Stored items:
******************************
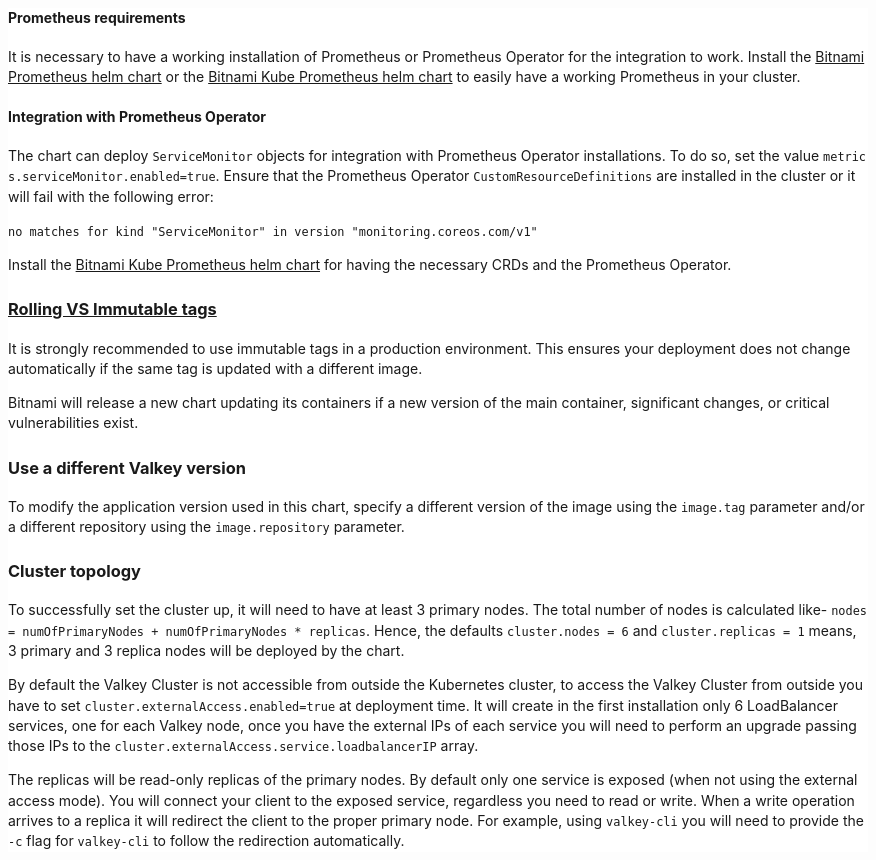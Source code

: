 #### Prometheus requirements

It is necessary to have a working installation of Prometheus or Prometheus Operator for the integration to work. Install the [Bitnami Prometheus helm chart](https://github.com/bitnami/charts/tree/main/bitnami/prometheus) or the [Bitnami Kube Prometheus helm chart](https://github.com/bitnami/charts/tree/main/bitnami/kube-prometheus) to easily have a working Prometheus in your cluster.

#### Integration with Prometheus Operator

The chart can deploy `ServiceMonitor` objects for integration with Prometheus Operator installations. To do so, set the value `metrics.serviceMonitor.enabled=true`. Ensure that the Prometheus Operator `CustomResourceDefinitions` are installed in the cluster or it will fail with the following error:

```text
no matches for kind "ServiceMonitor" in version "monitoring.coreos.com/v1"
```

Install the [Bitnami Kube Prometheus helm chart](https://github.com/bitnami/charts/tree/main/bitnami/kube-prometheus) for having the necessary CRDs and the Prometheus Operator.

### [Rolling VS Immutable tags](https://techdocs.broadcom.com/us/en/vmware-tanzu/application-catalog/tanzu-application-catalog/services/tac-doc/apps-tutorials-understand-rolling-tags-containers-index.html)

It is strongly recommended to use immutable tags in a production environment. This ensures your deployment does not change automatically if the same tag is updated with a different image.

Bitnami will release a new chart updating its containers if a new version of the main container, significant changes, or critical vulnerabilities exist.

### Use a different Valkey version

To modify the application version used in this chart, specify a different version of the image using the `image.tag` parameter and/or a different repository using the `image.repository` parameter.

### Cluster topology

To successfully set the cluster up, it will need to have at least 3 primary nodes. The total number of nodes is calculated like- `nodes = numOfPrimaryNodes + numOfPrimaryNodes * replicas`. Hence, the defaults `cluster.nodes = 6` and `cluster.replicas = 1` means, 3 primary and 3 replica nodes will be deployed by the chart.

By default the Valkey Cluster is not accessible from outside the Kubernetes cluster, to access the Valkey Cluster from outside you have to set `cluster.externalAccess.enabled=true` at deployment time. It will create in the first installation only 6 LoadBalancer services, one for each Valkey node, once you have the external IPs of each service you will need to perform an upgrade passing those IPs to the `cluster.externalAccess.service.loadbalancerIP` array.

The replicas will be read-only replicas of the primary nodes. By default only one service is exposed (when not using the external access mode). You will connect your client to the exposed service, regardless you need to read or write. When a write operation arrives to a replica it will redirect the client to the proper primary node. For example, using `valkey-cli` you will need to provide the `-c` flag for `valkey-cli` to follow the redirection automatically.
******************************
▶ [REQUIRED WORK]
Without the pictures, give all the records above again exactly.

▶ [COMPLETED EXERCISE]
Source code

: #### Prometheus requirements

It is necessary to have a working installation of Prometheus or Prometheus Operator for the integration to work. Install the [Bitnami Prometheus helm chart](https://github.com/bitnami/charts/tree/main/bitnami/prometheus) or the [Bitnami Kube Prometheus helm chart](https://github.com/bitnami/charts/tree/main/bitnami/kube-prometheus) to easily have a working Prometheus in your cluster.

#### Integration with Prometheus Operator

The chart can deploy `ServiceMonitor` objects for integration with Prometheus Operator installations. To do so, set the value `metrics.serviceMonitor.enabled=true`. Ensure that the Prometheus Operator `CustomResourceDefinitions` are installed in the cluster or it will fail with the following error:

```text
no matches for kind "ServiceMonitor" in version "monitoring.coreos.com/v1"
```

Install the [Bitnami Kube Prometheus helm chart](https://github.com/bitnami/charts/tree/main/bitnami/kube-prometheus) for having the necessary CRDs and the Prometheus Operator.

### [Rolling VS Immutable tags](https://techdocs.broadcom.com/us/en/vmware-tanzu/application-catalog/tanzu-application-catalog/services/tac-doc/apps-tutorials-understand-rolling-tags-containers-index.html)

It is strongly recommended to use immutable tags in a production environment. This ensures your deployment does not change automatically if the same tag is updated with a different image.

Bitnami will release a new chart updating its containers if a new version of the main container, significant changes, or critical vulnerabilities exist.

### Use a different Valkey version

To modify the application version used in this chart, specify a different version of the image using the `image.tag` parameter and/or a different repository using the `image.repository` parameter.

### Cluster topology

To successfully set the cluster up, it will need to have at least 3 primary nodes. The total number of nodes is calculated like- `nodes = numOfPrimaryNodes + numOfPrimaryNodes * replicas`. Hence, the defaults `cluster.nodes = 6` and `cluster.replicas = 1` means, 3 primary and 3 replica nodes will be deployed by the chart.

By default the Valkey Cluster is not accessible from outside the Kubernetes cluster, to access the Valkey Cluster from outside you have to set `cluster.externalAccess.enabled=true` at deployment time. It will create in the first installation only 6 LoadBalancer services, one for each Valkey node, once you have the external IPs of each service you will need to perform an upgrade passing those IPs to the `cluster.externalAccess.service.loadbalancerIP` array.

The replicas will be read-only replicas of the primary nodes. By default only one service is exposed (when not using the external access mode). You will connect your client to the exposed service, regardless you need to read or write. When a write operation arrives to a replica it will redirect the client to the proper primary node. For example, using `valkey-cli` you will need to provide the `-c` flag for `valkey-cli` to follow the redirection automatically.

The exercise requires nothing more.